Based on the skipped first signals or on those constituting the mean value of a predetermined length of the (at least one) fiber sliver, it can be assumed that a measured value for the characterization of the fiber sliver state is produced for this predetermined length. A length from 1 to 10 mm of the (at least one) fiber sliver within which at least one state signal is to be produced has been shown to be advantageous.

A reduction of data is also possible alternatively or in addition in the transition from the second to the third digital signals. The above explanations for the transition from the first digital signals to second digital signals can be applied to the transition from the second digital signals to the third digital signals.

In suitably designed systems that must process the second or the third signal, it may be advisable to convert the second or third digital signal into an analog signal before its further utilization. In the case of a third digital signal, it can be transmitted following analog conversion, e.g., to a servo controller that drives individual drafting rollers of the drafting equipment at varying speed via a differential motion gear. In an alternative embodiment, individual drives, located in corresponding control circuits where the leveling controls receive the signals, are provided for the drafting rolls.

Instead of being converted into an analog signal, the third signal can be further processed as a digital signal in an advantageous embodiment, preferably, with a controller having digital inputs serving to adjust at least one drafting roller. The controller can again be a servo controller in this case, or a controller for an individual drive.

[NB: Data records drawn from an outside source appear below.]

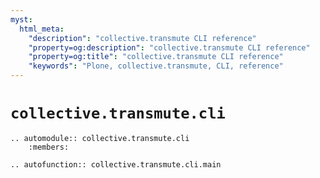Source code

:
 ```yaml
---
myst:
  html_meta:
    "description": "collective.transmute CLI reference"
    "property=og:description": "collective.transmute CLI reference"
    "property=og:title": "collective.transmute CLI reference"
    "keywords": "Plone, collective.transmute, CLI, reference"
---
```


# `collective.transmute.cli`

```{eval-rst}
.. automodule:: collective.transmute.cli
    :members:

.. autofunction:: collective.transmute.cli.main
```
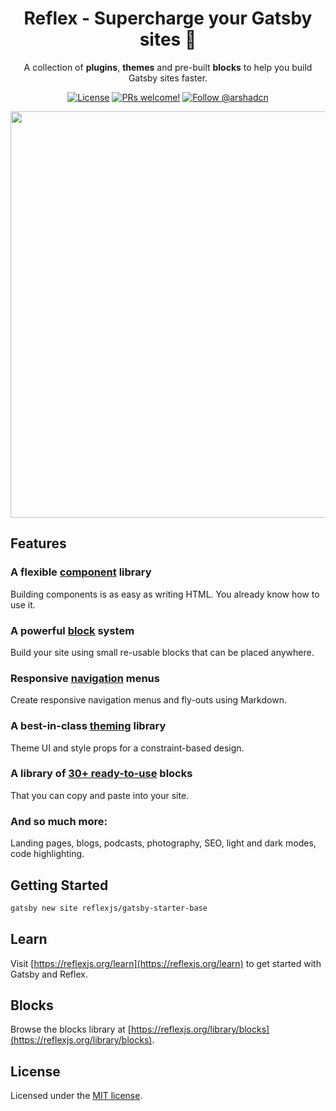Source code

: <h1 align="center">
Reflex - Supercharge your Gatsby sites 🚀
</h1>

<p align="center">
A collection of <strong>plugins</strong>, <strong>themes</strong> and pre-built <strong>blocks</strong> to help you build Gatsby sites faster.
</p>

<p align="center">
  <a href="https://github.com/reflexjs/reflex/blob/master/LICENSE"><img src="https://img.shields.io/npm/l/@arshad/gatsby-theme-phoenix.svg" alt="License"></a>
  <a href="https://github.com/reflexjs/reflex/pulls"><img src="https://img.shields.io/badge/PRs-welcome-brightgreen.svg" alt="PRs welcome!" /></a>
  <a href="https://twitter.com/arshadcn"><img src="https://img.shields.io/badge/Follow-%40arshadcn-1da1f2" alt="Follow @arshadcn" /></a>
</p>

<p align="center">
<img src="https://arshad.io/uploads/reflexjs.gif" width="650" />
</p>

## Features

### A flexible [component](https://reflexjs.org/docs/components) library

Building components is as easy as writing HTML. You already know how to use it.

### A powerful [block](https://reflexjs.org/docs/blocks) system

Build your site using small re-usable blocks that can be placed anywhere.

### Responsive [navigation](https://reflexjs.org/docs/navs/) menus

Create responsive navigation menus and fly-outs using Markdown.

### A best-in-class [theming](https://reflexjs.org/docs/theming) library

Theme UI and style props for a constraint-based design.

### A library of [30+ ready-to-use](https://reflexjs.org/library/blocks/) blocks

That you can copy and paste into your site.

### And so much more:
Landing pages, blogs, podcasts, photography, SEO, light and dark modes, code highlighting.

## Getting Started

```sh
gatsby new site reflexjs/gatsby-starter-base
```

## Learn

Visit [https://reflexjs.org/learn](https://reflexjs.org/learn) to get started with Gatsby and Reflex.

## Blocks

Browse the blocks library at [https://reflexjs.org/library/blocks](https://reflexjs.org/library/blocks).

## License

Licensed under the [MIT license](https://github.com/reflexjs/reflex/blob/master/LICENSE).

In the device to evaluate signals of a sensor according to the invention, its resonator is assigned the mentioned high-frequency equipment for the production of a first digital signal from high-frequency signals of the microwave sensor. A microwave card in particular represents such a high-frequency device. In addition, the device according to the invention is provided with a processor unit for the production of the second and possibly the third digital signal, whereby the second digital signal represents the current sliver thickness or sliver mass. The sensor can be located at the inlet and/or at the outlet of the drafting equipment. If it is located at the inlet of the drafting equipment, it serves in particular for the measuring of the (at least one) entering fiber sliver and for the control of the speed of drafting rollers of the drafting equipment. At the outlet, the sensor is used to check the quality of the drafted fiber sliver. In addition, the signal can be used to control the drafting equipment.

If the high-frequency device is located in immediate proximity of the sensor, it is possible to use an especially short cable connection between the sensor and the high-frequency device. The cable transmitting the high-frequency signals acts as an antenna and could corrupt the signals if it is too long. This would affect the precision of fiber sliver measuring. Since modern drafting equipment functions with great precision, this would lead to unreliable measuring results, in particular on the high-precision leveling draw frames. In case of an outlet sensor, the immediate proximity of the sensor and the high-frequency device provides, furthermore, considerable advantages regarding precision of quality information on the outgoing fiber sliver when the first digital signals produced by the high-frequency device are processed into second digital signals without any data reduction.

It has been shown to be especially advantageous to keep the distance between the high-frequency device and the sensor, in particular the cable length between high-frequency device and sensor as short as possible, but not longer than 1.5 m. With the shorter the cable, the analog microwave resonance signals can be transmitted to the high-frequency device more precisely and with less transmission errors, thus producing a correspondingly precise measurement of the fiber sliver.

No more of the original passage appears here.